The minority population (%) and the changes in restaurant visits did not show a consistent relationship. Particularly, the behaviors of neighborhoods with high minority population (%) were considerably different from the others, while there was not much difference between neighborhoods with low minority population (%) and the ones with mid minority population (%).
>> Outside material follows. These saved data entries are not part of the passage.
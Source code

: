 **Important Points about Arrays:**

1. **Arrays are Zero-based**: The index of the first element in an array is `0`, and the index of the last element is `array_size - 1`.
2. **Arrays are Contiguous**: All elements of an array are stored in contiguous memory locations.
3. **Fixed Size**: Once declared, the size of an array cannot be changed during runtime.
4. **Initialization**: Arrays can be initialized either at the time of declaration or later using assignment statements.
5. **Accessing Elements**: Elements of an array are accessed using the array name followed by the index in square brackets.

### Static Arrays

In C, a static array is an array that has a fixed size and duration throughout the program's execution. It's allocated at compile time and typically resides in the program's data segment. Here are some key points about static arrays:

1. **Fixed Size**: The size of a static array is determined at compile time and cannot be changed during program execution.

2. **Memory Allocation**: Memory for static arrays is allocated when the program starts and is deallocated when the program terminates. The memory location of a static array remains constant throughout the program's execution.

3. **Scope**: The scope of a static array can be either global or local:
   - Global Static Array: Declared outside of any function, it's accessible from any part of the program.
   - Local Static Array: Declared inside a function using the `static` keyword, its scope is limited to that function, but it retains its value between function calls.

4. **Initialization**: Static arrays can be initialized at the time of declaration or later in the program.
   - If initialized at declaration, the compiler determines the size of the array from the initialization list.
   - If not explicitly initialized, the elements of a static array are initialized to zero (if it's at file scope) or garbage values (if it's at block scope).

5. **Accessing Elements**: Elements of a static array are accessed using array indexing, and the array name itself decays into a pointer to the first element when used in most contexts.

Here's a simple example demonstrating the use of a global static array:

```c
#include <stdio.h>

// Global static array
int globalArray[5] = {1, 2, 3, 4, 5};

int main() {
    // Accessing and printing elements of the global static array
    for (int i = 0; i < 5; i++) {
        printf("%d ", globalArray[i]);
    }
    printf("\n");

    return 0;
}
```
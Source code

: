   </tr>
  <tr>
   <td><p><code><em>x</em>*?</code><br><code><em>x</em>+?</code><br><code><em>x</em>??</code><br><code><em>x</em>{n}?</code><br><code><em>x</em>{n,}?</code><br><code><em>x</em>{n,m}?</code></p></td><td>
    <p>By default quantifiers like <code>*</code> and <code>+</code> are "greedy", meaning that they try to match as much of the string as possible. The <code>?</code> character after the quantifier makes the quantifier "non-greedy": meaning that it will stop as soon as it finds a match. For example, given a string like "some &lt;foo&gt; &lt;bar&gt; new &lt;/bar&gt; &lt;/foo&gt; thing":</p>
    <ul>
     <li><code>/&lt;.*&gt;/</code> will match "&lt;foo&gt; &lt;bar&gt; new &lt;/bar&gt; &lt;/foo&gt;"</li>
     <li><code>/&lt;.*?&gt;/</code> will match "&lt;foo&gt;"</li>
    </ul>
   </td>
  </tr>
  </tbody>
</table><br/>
For example, among the low-income neighborhoods, the ones with high proportions of minority population have experienced a huge decline in total restaurant visits while the other two groups experienced slight decreases.
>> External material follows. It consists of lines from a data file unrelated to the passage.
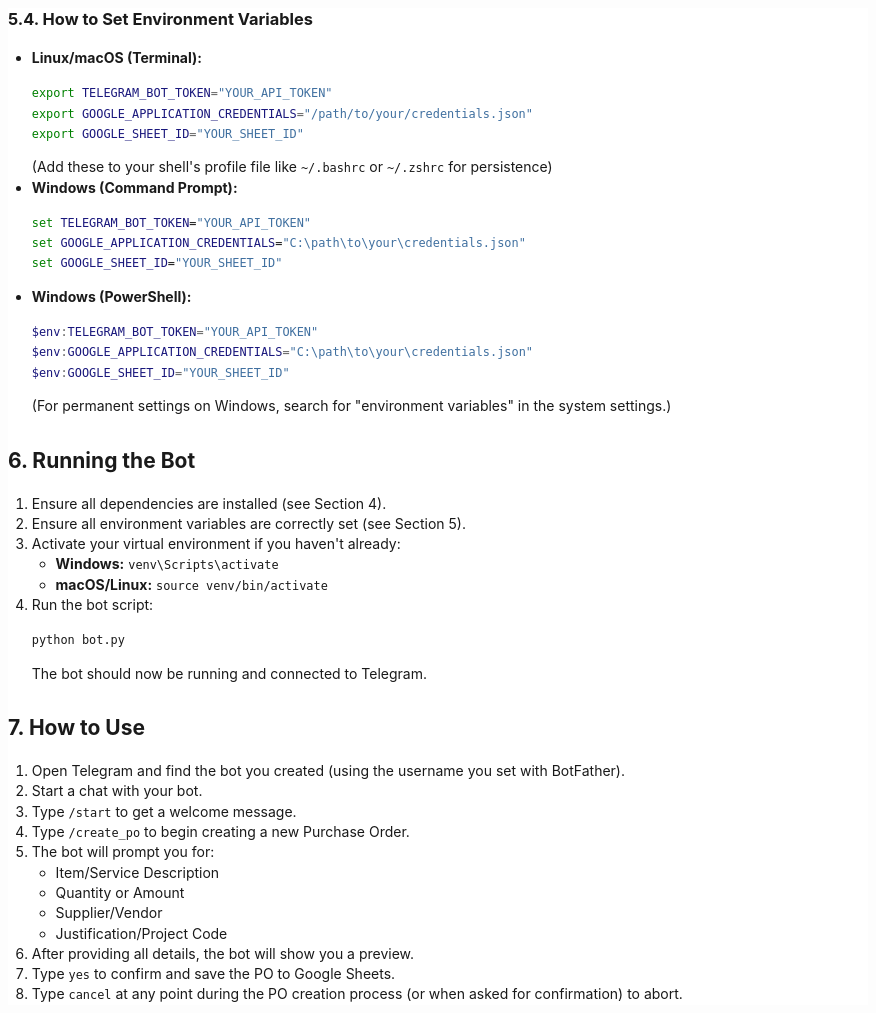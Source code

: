 ### 5.4. How to Set Environment Variables

*   **Linux/macOS (Terminal):**
    ```bash
    export TELEGRAM_BOT_TOKEN="YOUR_API_TOKEN"
    export GOOGLE_APPLICATION_CREDENTIALS="/path/to/your/credentials.json"
    export GOOGLE_SHEET_ID="YOUR_SHEET_ID"
    ```
    (Add these to your shell's profile file like `~/.bashrc` or `~/.zshrc` for persistence)
*   **Windows (Command Prompt):**
    ```cmd
    set TELEGRAM_BOT_TOKEN="YOUR_API_TOKEN"
    set GOOGLE_APPLICATION_CREDENTIALS="C:\path\to\your\credentials.json"
    set GOOGLE_SHEET_ID="YOUR_SHEET_ID"
    ```
*   **Windows (PowerShell):**
    ```powershell
    $env:TELEGRAM_BOT_TOKEN="YOUR_API_TOKEN"
    $env:GOOGLE_APPLICATION_CREDENTIALS="C:\path\to\your\credentials.json"
    $env:GOOGLE_SHEET_ID="YOUR_SHEET_ID"
    ```
    (For permanent settings on Windows, search for "environment variables" in the system settings.)

## 6. Running the Bot

1.  Ensure all dependencies are installed (see Section 4).
2.  Ensure all environment variables are correctly set (see Section 5).
3.  Activate your virtual environment if you haven't already:
    *   **Windows:** `venv\Scripts\activate`
    *   **macOS/Linux:** `source venv/bin/activate`
4.  Run the bot script:
    ```bash
    python bot.py
    ```
    The bot should now be running and connected to Telegram.

## 7. How to Use

1.  Open Telegram and find the bot you created (using the username you set with BotFather).
2.  Start a chat with your bot.
3.  Type `/start` to get a welcome message.
4.  Type `/create_po` to begin creating a new Purchase Order.
5.  The bot will prompt you for:
    *   Item/Service Description
    *   Quantity or Amount
    *   Supplier/Vendor
    *   Justification/Project Code
6.  After providing all details, the bot will show you a preview.
7.  Type `yes` to confirm and save the PO to Google Sheets.
8.  Type `cancel` at any point during the PO creation process (or when asked for confirmation) to abort.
counties <- c("Fulton","Gwinnett","Cobb","DeKalb","Clayton"
,"Cherokee","Forsyth","Henry","Paulding","Coweta","Douglas","Fayette",
"Carroll","Newton","Bartow","Walton","Rockdale","Barrow",
"Spalding","Pickens","Haralson","Dawson","Butts",
"Meriwether","Morgan","Pike","Lamar","Jasper","Heard")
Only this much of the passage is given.